To an astute reader, the book is a modern rewriting of the book of Ecclesiastes. Midway through, Foster Wallace writes, "In the day-to-day trenches of adult life, there is actually no such thing as atheism. There is no such thing as not worshipping. Everybody worship. The only choice we get is what to worship." He goes on to examine the various idols of modern life: money, the human body, power, and intellect. He concludes about each that they are inadequate for worship, like Ecclesiastes chasing the wind.

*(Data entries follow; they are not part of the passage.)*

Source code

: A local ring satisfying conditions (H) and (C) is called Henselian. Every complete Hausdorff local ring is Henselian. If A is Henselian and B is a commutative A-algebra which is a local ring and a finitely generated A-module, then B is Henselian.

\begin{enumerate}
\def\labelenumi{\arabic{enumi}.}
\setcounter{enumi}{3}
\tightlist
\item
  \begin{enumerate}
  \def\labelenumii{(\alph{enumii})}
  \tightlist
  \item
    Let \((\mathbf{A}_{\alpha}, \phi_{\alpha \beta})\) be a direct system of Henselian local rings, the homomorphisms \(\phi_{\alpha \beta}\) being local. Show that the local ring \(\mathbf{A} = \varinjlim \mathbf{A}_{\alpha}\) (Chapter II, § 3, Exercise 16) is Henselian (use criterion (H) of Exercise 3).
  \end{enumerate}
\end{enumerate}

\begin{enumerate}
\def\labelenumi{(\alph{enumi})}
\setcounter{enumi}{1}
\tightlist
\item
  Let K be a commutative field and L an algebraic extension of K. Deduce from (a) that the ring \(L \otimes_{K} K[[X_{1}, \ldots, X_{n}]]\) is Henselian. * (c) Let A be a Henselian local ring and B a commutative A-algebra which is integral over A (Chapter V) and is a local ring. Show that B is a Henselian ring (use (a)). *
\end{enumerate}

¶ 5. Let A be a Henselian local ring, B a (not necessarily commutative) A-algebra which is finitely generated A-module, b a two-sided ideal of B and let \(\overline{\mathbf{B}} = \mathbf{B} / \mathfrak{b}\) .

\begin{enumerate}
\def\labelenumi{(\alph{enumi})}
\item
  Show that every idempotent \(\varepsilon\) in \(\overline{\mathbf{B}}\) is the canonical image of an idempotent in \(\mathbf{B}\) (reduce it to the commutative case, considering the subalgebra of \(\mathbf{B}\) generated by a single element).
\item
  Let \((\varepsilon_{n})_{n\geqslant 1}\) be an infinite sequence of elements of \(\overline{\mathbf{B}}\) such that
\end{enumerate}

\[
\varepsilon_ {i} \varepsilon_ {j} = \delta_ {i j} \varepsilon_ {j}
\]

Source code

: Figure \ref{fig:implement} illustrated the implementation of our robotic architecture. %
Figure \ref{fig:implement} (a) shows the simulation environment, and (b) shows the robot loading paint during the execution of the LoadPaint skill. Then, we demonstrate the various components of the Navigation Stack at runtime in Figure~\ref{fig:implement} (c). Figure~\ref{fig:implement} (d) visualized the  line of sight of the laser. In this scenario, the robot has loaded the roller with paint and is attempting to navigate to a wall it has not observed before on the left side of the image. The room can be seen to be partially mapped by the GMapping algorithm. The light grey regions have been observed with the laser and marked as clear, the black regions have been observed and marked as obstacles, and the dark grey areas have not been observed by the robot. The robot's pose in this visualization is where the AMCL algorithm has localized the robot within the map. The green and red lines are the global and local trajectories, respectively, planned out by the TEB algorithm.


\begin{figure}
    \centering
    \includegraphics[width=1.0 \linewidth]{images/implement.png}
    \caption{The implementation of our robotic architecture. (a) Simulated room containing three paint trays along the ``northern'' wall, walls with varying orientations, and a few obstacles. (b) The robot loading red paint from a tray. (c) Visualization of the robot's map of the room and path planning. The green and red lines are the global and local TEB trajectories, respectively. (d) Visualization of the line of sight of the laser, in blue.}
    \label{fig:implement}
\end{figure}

The conclusion goes further, however, by positing that the main reason these worships are poor choices is that they are default settings. He argues that people mindlessly make the big decisions of life to focus on the minute freedoms of daily life. He writes, "The really important kind of freedom involves attention, and awareness, and discipline, and effort..."
The real freedom of church and worship and music is to focus our attention, to sing and pray and meditate mindfully. Like the title metaphor, those of us who attend church regularly can be surrounded by hymns and liturgy and miss their vitality and meaning without careful, thoughtful attention.
Incidentally, since the book is a graduation speech, it can be read in less than 30 minutes. Pick it up from the library, if you're interested.